Work instructions :: An exact reproduction is required of the lines from the beginning of the entries through the line with "0.45 / 0.43 \\", pictures excluded and nothing added.

◇ ◇ ◇ ◇ ◇

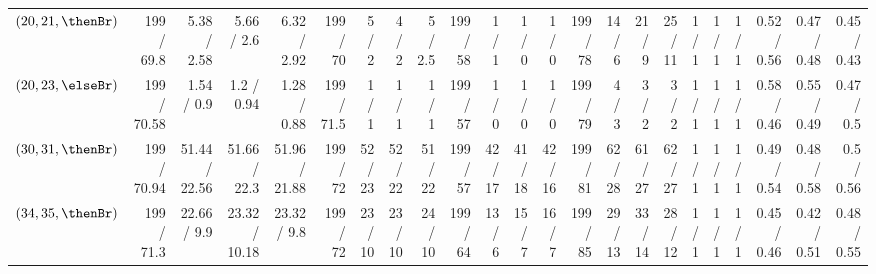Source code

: \begin{table*}
{\begin{tabular}{l|rrrr|rrrr|rrrr|rrrr|r|r|r|r|r|r}
    $(20,21,\thenBr)$    & 199    / 69.8    & 5.38   / 2.58    & 5.66   / 2.6    & 6.32   / 2.92   & 199  / 70       & 5   / 2       & 4   / 2       & 5   / 2.5      & 199  / 58  & 1   / 1   & 1   / 0  & 1   / 0   & 199  / 78  & 14  / 6   & 21  / 9   & 25  / 11  & 1 / 1 & 1 / 1 & 1 / 1 & 0.52 / 0.56 & 0.47 / 0.48 & 0.45 / 0.43 \\
    $(20,23,\elseBr)$    & 199    / 70.58   & 1.54   / 0.9     & 1.2    / 0.94   & 1.28   / 0.88   & 199  / 71.5     & 1   / 1       & 1   / 1       & 1   / 1        & 199  / 57  & 1   / 0   & 1   / 0  & 1   / 0   & 199  / 79  & 4   / 3   & 3   / 2   & 3   / 2   & 1 / 1 & 1 / 1 & 1 / 1 & 0.58 / 0.46 & 0.55 / 0.49 & 0.47 / 0.5 \\
    $(30,31,\thenBr)$    & 199    / 70.94   & 51.44  / 22.56   & 51.66  / 22.3   & 51.96  / 21.88  & 199  / 72       & 52  / 23      & 52  / 22      & 51  / 22       & 199  / 57  & 42  / 17  & 41  / 18 & 42  / 16  & 199  / 81  & 62  / 28  & 61  / 27  & 62  / 27  & 1 / 1 & 1 / 1 & 1 / 1 & 0.49 / 0.54 & 0.48 / 0.58 & 0.5 / 0.56 \\
    $(34,35,\thenBr)$    & 199    / 71.3    & 22.66  / 9.9     & 23.32  / 10.18  & 23.32  / 9.8    & 199  / 72       & 23  / 10      & 23  / 10      & 24  / 10       & 199  / 64  & 13  / 6   & 15  / 7  & 16  / 7   & 199  / 85  & 29  / 13  & 33  / 14  & 28  / 12  & 1 / 1 & 1 / 1 & 1 / 1 & 0.45 / 0.46 & 0.42 / 0.51 & 0.48 / 0.55 \\
    \bottomrule
    \end{tabular}
}
\end{table*}

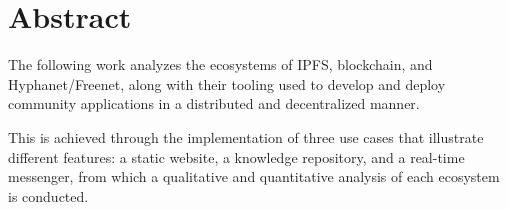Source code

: \section{Abstract}

The following work analyzes the ecosystems of IPFS, blockchain, and Hyphanet/Freenet, along with their tooling used to develop and deploy community applications in a distributed and decentralized manner.

This is achieved through the implementation of three use cases that illustrate different features: a static website, a knowledge repository, and a real-time messenger, from which a qualitative and quantitative analysis of each ecosystem is conducted.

◇ ◇ ◇ ◇ ◇

Answer box ::
Source code

: \begin{table*}
{\begin{tabular}{l|rrrr|rrrr|rrrr|rrrr|r|r|r|r|r|r}
    $(20,21,\thenBr)$    & 199    / 69.8    & 5.38   / 2.58    & 5.66   / 2.6    & 6.32   / 2.92   & 199  / 70       & 5   / 2       & 4   / 2       & 5   / 2.5      & 199  / 58  & 1   / 1   & 1   / 0  & 1   / 0   & 199  / 78  & 14  / 6   & 21  / 9   & 25  / 11  & 1 / 1 & 1 / 1 & 1 / 1 & 0.52 / 0.56 & 0.47 / 0.48 & 0.45 / 0.43 \\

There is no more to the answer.